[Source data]
========================================

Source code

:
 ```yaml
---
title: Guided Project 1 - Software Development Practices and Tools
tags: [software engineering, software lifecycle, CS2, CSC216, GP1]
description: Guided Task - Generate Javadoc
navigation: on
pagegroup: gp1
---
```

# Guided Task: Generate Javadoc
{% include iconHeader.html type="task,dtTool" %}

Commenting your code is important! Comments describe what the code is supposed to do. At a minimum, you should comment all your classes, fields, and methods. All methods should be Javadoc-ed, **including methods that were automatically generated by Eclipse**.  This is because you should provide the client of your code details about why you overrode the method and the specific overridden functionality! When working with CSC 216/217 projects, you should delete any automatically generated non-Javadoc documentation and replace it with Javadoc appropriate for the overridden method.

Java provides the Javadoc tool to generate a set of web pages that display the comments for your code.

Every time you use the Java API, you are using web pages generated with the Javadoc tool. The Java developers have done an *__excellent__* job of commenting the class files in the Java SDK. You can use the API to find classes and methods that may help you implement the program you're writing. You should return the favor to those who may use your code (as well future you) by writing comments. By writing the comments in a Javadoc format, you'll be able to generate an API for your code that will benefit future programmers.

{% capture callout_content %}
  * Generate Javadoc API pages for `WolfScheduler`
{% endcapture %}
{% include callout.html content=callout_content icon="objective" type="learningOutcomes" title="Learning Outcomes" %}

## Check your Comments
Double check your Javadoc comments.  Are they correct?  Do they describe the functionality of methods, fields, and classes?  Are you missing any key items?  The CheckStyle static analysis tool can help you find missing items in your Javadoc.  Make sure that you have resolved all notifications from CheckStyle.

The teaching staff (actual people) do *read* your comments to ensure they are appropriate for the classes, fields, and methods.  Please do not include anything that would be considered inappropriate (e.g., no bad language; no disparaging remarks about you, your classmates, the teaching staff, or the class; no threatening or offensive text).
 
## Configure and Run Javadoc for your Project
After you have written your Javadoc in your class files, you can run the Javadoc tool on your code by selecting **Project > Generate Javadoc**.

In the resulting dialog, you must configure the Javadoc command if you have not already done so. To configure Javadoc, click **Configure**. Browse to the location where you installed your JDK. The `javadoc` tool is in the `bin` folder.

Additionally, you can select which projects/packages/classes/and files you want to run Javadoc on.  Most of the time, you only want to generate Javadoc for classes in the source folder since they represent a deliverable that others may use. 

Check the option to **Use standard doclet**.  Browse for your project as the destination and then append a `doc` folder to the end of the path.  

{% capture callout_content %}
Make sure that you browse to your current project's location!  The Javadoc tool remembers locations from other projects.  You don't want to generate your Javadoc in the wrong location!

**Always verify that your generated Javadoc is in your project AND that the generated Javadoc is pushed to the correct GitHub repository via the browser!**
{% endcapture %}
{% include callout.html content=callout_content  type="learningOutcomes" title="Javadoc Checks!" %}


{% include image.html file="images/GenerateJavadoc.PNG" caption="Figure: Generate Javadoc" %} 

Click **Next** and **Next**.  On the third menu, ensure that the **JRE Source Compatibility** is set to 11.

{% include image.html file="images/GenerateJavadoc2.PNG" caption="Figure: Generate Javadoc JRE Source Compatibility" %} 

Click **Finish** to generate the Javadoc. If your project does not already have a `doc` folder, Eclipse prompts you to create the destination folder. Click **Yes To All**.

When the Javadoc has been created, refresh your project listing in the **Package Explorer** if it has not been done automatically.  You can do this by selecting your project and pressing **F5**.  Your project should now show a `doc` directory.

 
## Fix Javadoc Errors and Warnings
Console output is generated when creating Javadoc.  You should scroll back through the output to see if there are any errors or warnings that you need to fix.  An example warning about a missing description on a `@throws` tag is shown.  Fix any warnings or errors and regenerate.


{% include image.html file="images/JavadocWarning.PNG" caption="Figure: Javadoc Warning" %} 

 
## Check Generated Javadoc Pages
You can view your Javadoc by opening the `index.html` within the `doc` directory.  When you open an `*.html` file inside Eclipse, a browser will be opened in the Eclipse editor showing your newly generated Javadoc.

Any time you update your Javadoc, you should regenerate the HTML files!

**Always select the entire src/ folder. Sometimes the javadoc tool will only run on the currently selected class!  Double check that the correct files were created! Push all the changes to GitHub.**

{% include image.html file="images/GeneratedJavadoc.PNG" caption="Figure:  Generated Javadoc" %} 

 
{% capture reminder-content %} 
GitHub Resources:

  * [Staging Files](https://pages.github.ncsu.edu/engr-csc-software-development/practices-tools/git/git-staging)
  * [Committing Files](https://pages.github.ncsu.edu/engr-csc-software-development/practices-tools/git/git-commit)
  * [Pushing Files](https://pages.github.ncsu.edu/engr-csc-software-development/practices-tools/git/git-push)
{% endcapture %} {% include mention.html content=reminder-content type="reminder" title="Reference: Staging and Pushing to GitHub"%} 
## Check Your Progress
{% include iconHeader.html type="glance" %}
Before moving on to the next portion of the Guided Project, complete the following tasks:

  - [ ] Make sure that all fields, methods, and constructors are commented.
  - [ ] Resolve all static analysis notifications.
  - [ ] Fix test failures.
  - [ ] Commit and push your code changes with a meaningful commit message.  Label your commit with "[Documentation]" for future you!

========================================

• _Exercise instructions_
Take the entries above and return only the lines from the one with "# Guided Task: Generate Javadoc" to the one with "Java provides the", both included, unchanged.

• _Written response_
# Guided Task: Generate Javadoc
{% include iconHeader.html type="task,dtTool" %}

Commenting your code is important! Comments describe what the code is supposed to do. At a minimum, you should comment all your classes, fields, and methods. All methods should be Javadoc-ed, **including methods that were automatically generated by Eclipse**.  This is because you should provide the client of your code details about why you overrode the method and the specific overridden functionality! When working with CSC 216/217 projects, you should delete any automatically generated non-Javadoc documentation and replace it with Javadoc appropriate for the overridden method.

Java provides the Javadoc tool to generate a set of web pages that display the comments for your code.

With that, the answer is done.